It’s back to the future with the General Election fast morphing into 1983 with a role reversal twist.
Then Margaret Thatcher and the Conservatives benefited hugely from an error-strewn Labour campaign under a poor leader, dear Michael Foot a wonderful man but not cut out to head a party, and a decisive split in the centre-Left vote with the SDP-Liberal Alliance.
Return to the present and unbelievable Tory gaffes topped by abandoning veterans on the beaches under a worse leader, tetchy Rishi Sunak an entitled man unfit to front a party, plus Reform creating a fatal fracture in the Right-wing vote are gifts for Keir Starmer and Labour.

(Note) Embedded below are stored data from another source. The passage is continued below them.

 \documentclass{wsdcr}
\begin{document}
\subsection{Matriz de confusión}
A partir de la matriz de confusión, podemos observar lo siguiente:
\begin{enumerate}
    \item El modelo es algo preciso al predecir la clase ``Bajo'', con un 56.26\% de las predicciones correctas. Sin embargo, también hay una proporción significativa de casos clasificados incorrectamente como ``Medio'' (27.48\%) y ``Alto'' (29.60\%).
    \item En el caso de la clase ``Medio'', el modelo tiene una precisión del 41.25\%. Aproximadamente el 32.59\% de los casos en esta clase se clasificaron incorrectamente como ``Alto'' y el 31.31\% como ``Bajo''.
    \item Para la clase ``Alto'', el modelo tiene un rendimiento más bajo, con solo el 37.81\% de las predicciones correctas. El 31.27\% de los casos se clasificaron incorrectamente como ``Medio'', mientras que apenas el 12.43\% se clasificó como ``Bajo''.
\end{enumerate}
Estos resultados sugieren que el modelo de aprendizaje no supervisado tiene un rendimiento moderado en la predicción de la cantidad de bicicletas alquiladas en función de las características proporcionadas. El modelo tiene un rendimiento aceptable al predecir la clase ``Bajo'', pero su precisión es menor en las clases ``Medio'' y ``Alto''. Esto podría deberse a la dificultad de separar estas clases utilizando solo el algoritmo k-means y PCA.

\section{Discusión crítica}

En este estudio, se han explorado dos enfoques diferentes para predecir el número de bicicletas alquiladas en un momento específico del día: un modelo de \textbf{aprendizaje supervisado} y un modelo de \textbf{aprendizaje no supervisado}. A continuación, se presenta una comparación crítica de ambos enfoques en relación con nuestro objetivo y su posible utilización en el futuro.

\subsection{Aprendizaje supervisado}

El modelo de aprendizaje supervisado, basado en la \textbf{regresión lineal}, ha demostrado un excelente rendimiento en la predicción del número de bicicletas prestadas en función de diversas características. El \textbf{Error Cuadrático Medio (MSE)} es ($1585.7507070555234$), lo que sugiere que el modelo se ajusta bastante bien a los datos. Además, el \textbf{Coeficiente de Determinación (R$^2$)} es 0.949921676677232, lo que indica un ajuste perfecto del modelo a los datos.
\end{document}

We even had Tory hapless Cabinet Minister Mel Stride insisting “there should be no question” that sinking Sunak will lead the Tories into election day, reprising Labour’s national executive in 1983 declaring Foot was still the party’s leader.
Stride is correct there should be no question but there is after swamped Sunak’s inexplicable D-Day insult sparked a tsunami of revulsion and HMS Penny Mordaunt launching an unprecedented mid-campaign leadership bid.

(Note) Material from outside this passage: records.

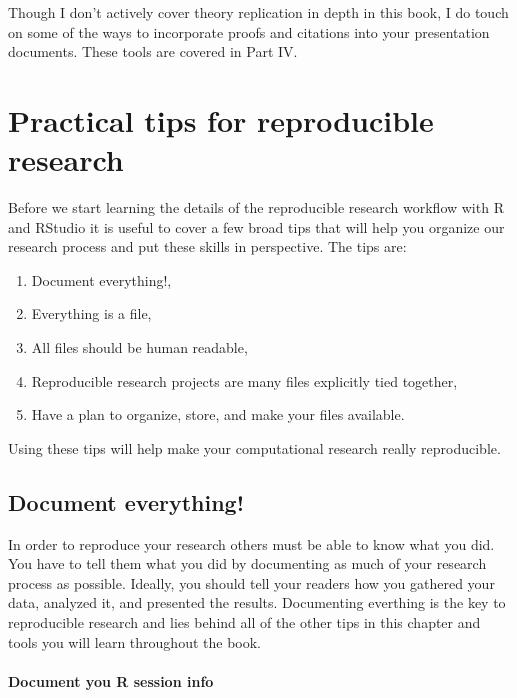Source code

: {Though I don't actively cover theory replication in depth in this book, I do touch on some of the ways to incorporate proofs and citations into your presentation documents. These tools are covered in Part IV.

\section{Practical tips for reproducible research}

Before we start learning the details of the reproducible research workflow with R and RStudio it is useful to cover a few broad tips that will help you organize our research process and put these skills in perspective. The tips are:

\begin{enumerate}
    \item Document everything!,
    \item Everything is a file,
    \item All files should be human readable,
    \item Reproducible research projects are many files explicitly tied together,
    \item Have a plan to organize, store, and make your files available.    
\end{enumerate}

\noindent Using these tips will help make your computational research really reproducible.

\subsection{Document everything!}

In order to reproduce your research others must be able to know what you did. You have to tell them what you did by documenting as much of your research process as possible. Ideally, you should tell your readers how you gathered your data, analyzed it, and presented the results. Documenting everthing is the key to reproducible research and lies behind all of the other tips in this chapter and tools you will learn throughout the book.

\paragraph{Document you R session info}

}
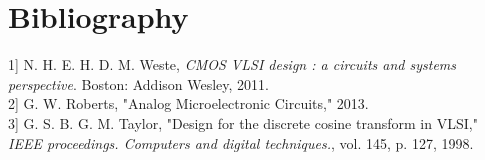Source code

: \documentclass[10pt,journal]{IEEEtran}
\begin{document}
\section{Bibliography}
	\indent {[}1{]} N. H. E. H. D. M. Weste, \textit{CMOS VLSI design : a circuits and systems perspective}. Boston: Addison Wesley, 2011. \\
	\indent {[}2{]} G. W. Roberts, "Analog Microelectronic Circuits," 2013. \\
	\indent {[}3{]} G. S. B. G. M. Taylor, "Design for the discrete cosine transform in VLSI," \textit{IEEE proceedings. Computers and digital techniques.}, vol. 145, p. 127, 1998.
\end{document}
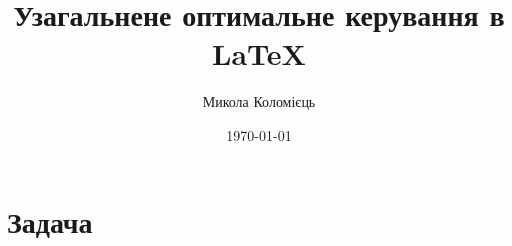 \documentclass[a4paper]{article}
\title{Узагальнене оптимальне керування в \LaTeX}
\author{Микола Коломієць}
\date{\today}
\begin{document}
    \maketitle

    \tableofcontents

    \section{Задача}


    
\end{document}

Sunak’s £2,000 Labour tax lie backfiring is delicious rough justice. Not because applying the same voodoo calculations to Tory policies would produce a £3,000 rise in the unlikely event the
Conservatives won the looming election. Or the dodgy methodology would stick a £13,000 Tory tax bill on every household since the last election. The Labour satisfaction is from everybody knowing that Sunak put electioneering over honouring the bravest of the brave to justify his £2,000 lie in an ITV interview.
Keir Starmer will come out punching like world undisputed heavyweight boxing champion Oleksandr Usyk in the second and final head-to-head later this month after a below par first bout.

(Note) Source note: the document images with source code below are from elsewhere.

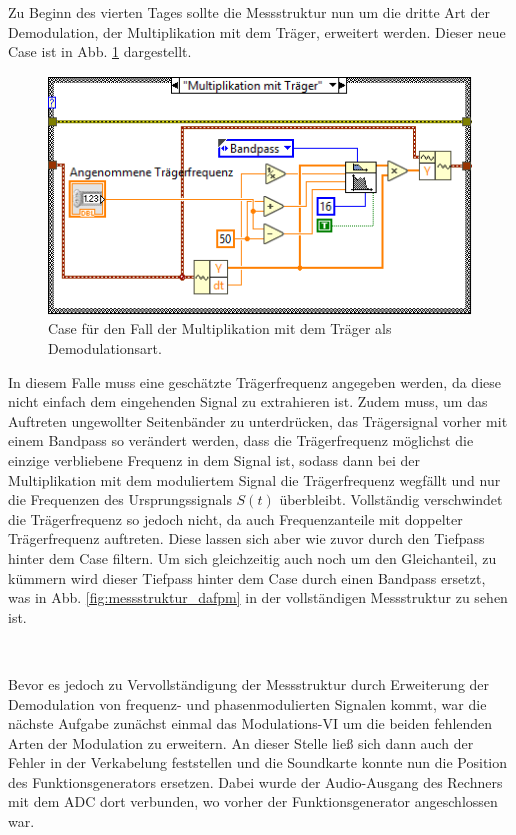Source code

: 
	
	\pagestyle{headings}
	Zu Beginn des vierten Tages sollte die Messstruktur nun um die dritte Art der Demodulation, der Multiplikation mit dem Träger, erweitert werden.
	Dieser neue Case ist in Abb. \ref{fig:messstruktur_dam_case3} dargestellt.
	\begin{figure}[H]
		\centering
		\includegraphics[width=\textwidth]{pic/messstruktur_dam_case3.png}
		\caption{Case für den Fall der  Multiplikation mit dem Träger als Demodulationsart.}
		\label{fig:messstruktur_dam_case3}	
	\end{figure} 
	In diesem Falle muss eine geschätzte Trägerfrequenz angegeben werden, da diese nicht einfach dem eingehenden Signal zu extrahieren ist.
	Zudem muss, um das Auftreten ungewollter Seitenbänder zu unterdrücken, das Trägersignal vorher mit einem Bandpass so verändert werden, dass die Trägerfrequenz möglichst die einzige verbliebene Frequenz in dem Signal ist, sodass dann bei der Multiplikation mit dem moduliertem Signal die Trägerfrequenz wegfällt und nur die Frequenzen des Ursprungssignals $S(t)$ überbleibt.
	Vollständig verschwindet die Trägerfrequenz so jedoch nicht, da auch Frequenzanteile mit doppelter Trägerfrequenz auftreten.
	Diese lassen sich aber wie zuvor durch den Tiefpass hinter dem Case filtern.
	Um sich gleichzeitig auch noch um den Gleichanteil, zu kümmern wird dieser Tiefpass hinter dem Case durch einen Bandpass ersetzt, was in Abb. \ref{fig:messstruktur_dafpm} in der vollständigen Messstruktur zu sehen ist.
		
	\
	
	Bevor es jedoch zu Vervollständigung der Messstruktur durch Erweiterung der Demodulation von frequenz- und phasenmodulierten Signalen kommt, war die nächste Aufgabe zunächst einmal das Modulations-VI um die beiden fehlenden Arten der Modulation zu erweitern.
	An dieser Stelle ließ sich dann auch der Fehler in der Verkabelung feststellen und die Soundkarte konnte nun die Position des Funktionsgenerators ersetzen.
	Dabei wurde der Audio-Ausgang des Rechners mit dem ADC dort verbunden, wo vorher der Funktionsgenerator angeschlossen war.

And every time Labour’s leader accuses flyweight Sunak of lying the electorate will recall the truth about the 80th commemoration of D-Day when a flailing Prime Minister didn’t do his duty.
Labour’s manifesto launched on Thursday isn’t as bold or as vivid as some, or perhaps many, in the party would like but it sets out a limited social democratic programme to improve lives and rebuild Britain after 14 torrid Tory years.
Emphasising reassurance over radicalism opens a gap between Starmer’s Broken Britain rhetoric and the change required to fix identified problems from squeezed living standards to shattered public services.
But individually and collectively costed measures from nursery places to a real living wage, improved opportunities and greater security will carry greater weight from a Starmer who stayed in France. California and Silicon Valley beckon, a number of Tories believe, for a Sunak whose reputation isn’t salvable.
One Conservative former Minister screamed to me that Sunak is now a worse leader even than Johnson or Truss. It’s that bad.